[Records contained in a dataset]
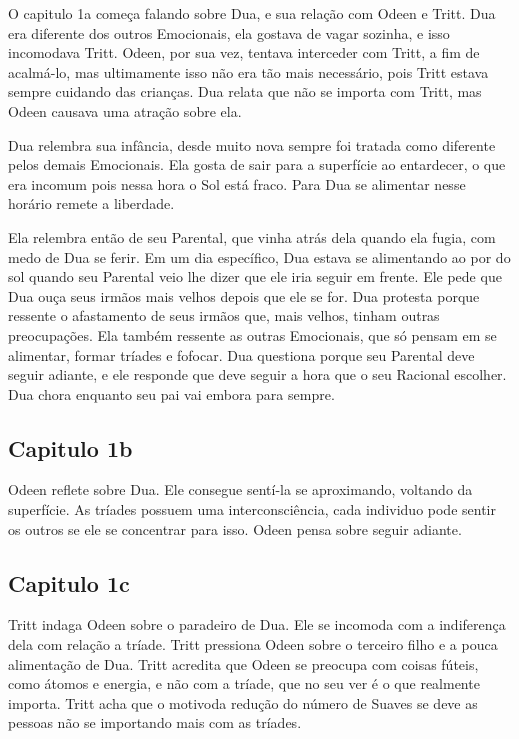 \documentclass[14pt,portuguese]{extreport}
\begin{document}
	O capitulo 1a começa falando sobre Dua, e sua relação com Odeen e Tritt. Dua era diferente dos outros Emocionais, ela gostava de vagar sozinha, e isso incomodava Tritt. Odeen, por sua vez,
	tentava interceder com Tritt, a fim de acalmá-lo, mas ultimamente isso não era tão mais necessário, pois Tritt estava sempre cuidando das crianças. Dua relata que não se importa com Tritt,
	mas Odeen causava uma atração sobre ela.
	
	Dua relembra sua infância, desde muito nova sempre foi tratada como diferente pelos demais Emocionais. Ela gosta de sair para a superfície ao entardecer, o que era incomum pois nessa hora o Sol
	está fraco. Para Dua se alimentar nesse horário remete a liberdade.
	
	Ela relembra então de seu Parental, que vinha atrás dela quando ela fugia, com medo de Dua se ferir. Em um dia específico, Dua estava se alimentando ao por do sol quando seu Parental veio lhe dizer
	que ele iria seguir em frente. Ele pede que Dua ouça seus irmãos mais velhos depois que ele se for. Dua protesta porque ressente o afastamento de seus irmãos que, mais velhos, tinham outras preocupações.
	Ela também ressente as outras Emocionais, que só pensam em se alimentar, formar tríades e fofocar. Dua questiona porque seu Parental deve seguir adiante, e ele responde que deve seguir a hora que o
	seu Racional escolher. Dua chora enquanto seu pai vai embora para sempre.
	
      \subsection{Capitulo 1b}
	
	Odeen reflete sobre Dua. Ele consegue sentí-la se aproximando, voltando da superfície. As tríades possuem uma interconsciência, cada individuo pode sentir os outros se ele se concentrar para isso.
	Odeen pensa sobre seguir adiante. 
	
	
      \subsection{Capitulo 1c}
      
	Tritt indaga Odeen sobre o paradeiro de Dua. Ele se incomoda com a indiferença dela com relação a tríade. Tritt pressiona Odeen sobre o terceiro filho e a pouca alimentação de Dua. Tritt acredita
	que Odeen se preocupa com coisas fúteis, como átomos e energia, e não com a tríade, que no seu ver é o que realmente importa. Tritt acha que o motivoda redução do número de Suaves se deve as pessoas não
	se importando mais com as tríades.
	
\end{document}
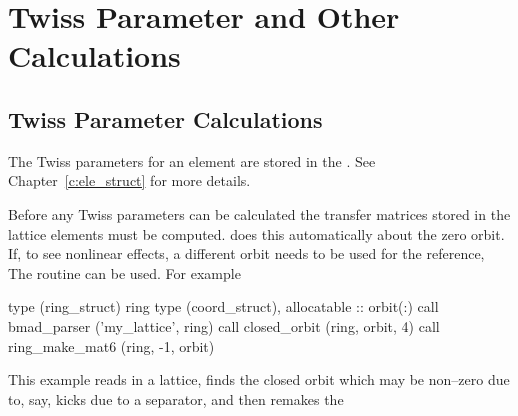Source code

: \chapter{Twiss Parameter and Other Calculations}


\section{Twiss Parameter Calculations}

The Twiss parameters for an element are stored in the
. See Chapter~\ref{c:ele_struct} for more details.

Before any Twiss parameters can be calculated the transfer matrices
stored in the lattice elements must be computed.  does
this automatically about the zero orbit. If, to see nonlinear effects,
a different orbit needs to be used for the reference, The routine
 can be used. For example
\begin{example}
  type (ring_struct) ring
  type (coord_struct), allocatable :: orbit(:)
  call bmad_parser ('my_lattice', ring)
  call closed_orbit (ring, orbit, 4)
  call ring_make_mat6 (ring, -1, orbit)
\end{example}
This example reads in a lattice, finds the closed orbit which may be
non--zero due to, say, kicks due to a separator, and then remakes the
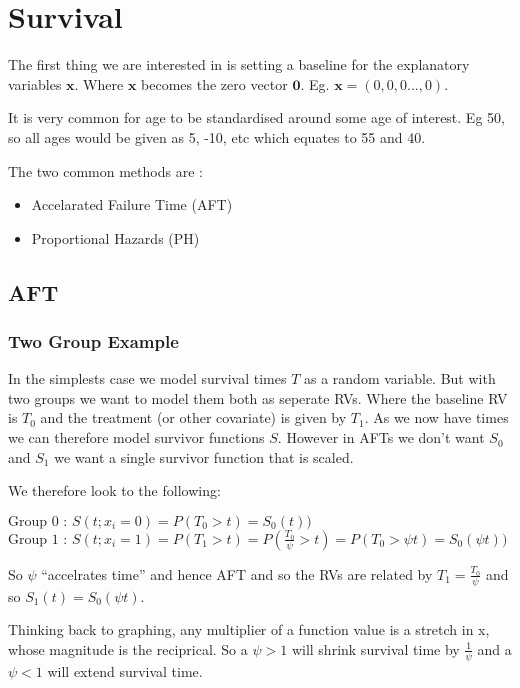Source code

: \documentclass[
  letterpaper,
  DIV=11,
  numbers=noendperiod]{scrreprt}
\providecommand{\tightlist}{%
  \setlength{\itemsep}{0pt}\setlength{\parskip}{0pt}}\usepackage{longtable,booktabs,array}
\begin{document}

\hypertarget{survival-1}{%
\chapter{Survival}\label{survival-1}}

The first thing we are interested in is setting a baseline for the
explanatory variables \(\textbf{x}\). Where \(\textbf{x}\) becomes the
zero vector \(\textbf{0}\). Eg. \(\textbf{x} = (0,0,0...,0)\).

It is very common for age to be standardised around some age of
interest. Eg 50, so all ages would be given as 5, -10, etc which equates
to 55 and 40.

The two common methods are :

\begin{itemize}
\tightlist
\item
  Accelarated Failure Time (AFT)
\item
  Proportional Hazards (PH)
\end{itemize}

\hypertarget{aft}{%
\section{AFT}\label{aft}}

\hypertarget{two-group-example}{%
\subsection{Two Group Example}\label{two-group-example}}

In the simplests case we model survival times \(T\) as a random
variable. But with two groups we want to model them both as seperate
RVs. Where the baseline RV is \(T_0\) and the treatment (or other
covariate) is given by \(T_1\). As we now have times we can therefore
model survivor functions \(S\). However in AFTs we don't want \(S_0\)
and \(S_1\) we want a single survivor function that is scaled.

We therefore look to the following:

\(\text{Group 0 :   } S(t ; x_i=0) = P(T_0>t) = S_0(t))\)
\(\text{Group 1 :   } S(t ; x_i=1) = P(T_1>t) = P(\frac{T_0}{\psi}> t) = P(T_0>\psi t) = S_0(\psi t))\)

So \(\psi\) ``accelrates time'' and hence AFT and so the RVs are related
by \(T_1 = \frac{T_0}{\psi}\) and so \(S_1(t) = S_0(\psi t)\).

Thinking back to graphing, any multiplier of a function value is a
stretch in x, whose magnitude is the reciprical. So a \(\psi >1\) will
shrink survival time by \(\frac{1}{\psi}\) and a \(\psi <1\) will extend
survival time.
\end{document}
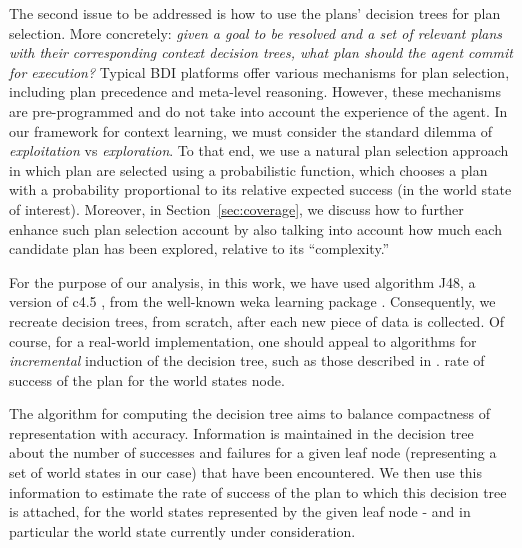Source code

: The second issue to be addressed is how to use the plans' decision trees for plan
selection. More concretely: \emph{given a goal to be resolved and a set of
relevant plans with their corresponding context decision trees, what plan should
the agent commit for execution?}
Typical BDI platforms offer various mechanisms for plan selection, including plan
precedence and meta-level reasoning. However, these mechanisms are pre-programmed
and do not take into account the experience of the agent.
In our framework for context learning, we must consider the standard dilemma of
\emph{exploitation} vs \emph{exploration}. To that end, we use a natural plan
selection approach in which plan are selected using a probabilistic function,
which chooses a plan with a probability proportional to its relative expected
success (in the world state of interest). Moreover, in
Section~\ref{sec:coverage}, we discuss how to further enhance such plan selection
account by also talking into account how much each candidate plan has been
explored, relative to its ``complexity.''



For the purpose of our analysis, in this work, we have used algorithm
\textsf{J48}, a version of \textsf{c4.5} \cite{Mitchell97:ML}, from the
well-known \textsf{weka} learning package \cite{weka99}. Consequently, we
recreate decision trees, from scratch, after each new piece of data is collected.
Of course, for a real-world implementation, one should appeal to algorithms for
\emph{incremental} induction of the decision tree, such as those described in
\cite{Swere06:Fast,Utgoff97Decision}.
rate of success of the plan for the world states
node.
 
%

The algorithm for computing the decision tree aims to balance
compactness of representation with accuracy. Information
is maintained in the decision tree about the number of successes and
failures for a given leaf node (representing a set of world states in
our case) that have been encountered.
We then use this information to estimate the rate of success of the
plan to which this decision tree is attached, for the world states
represented by the given leaf node - and in particular the world state
currently under consideration.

● PROBLEM STATEMENT
How many lines of the entries contain "times"? Answer with a number alone.

● EXERCISE SOLUTION
2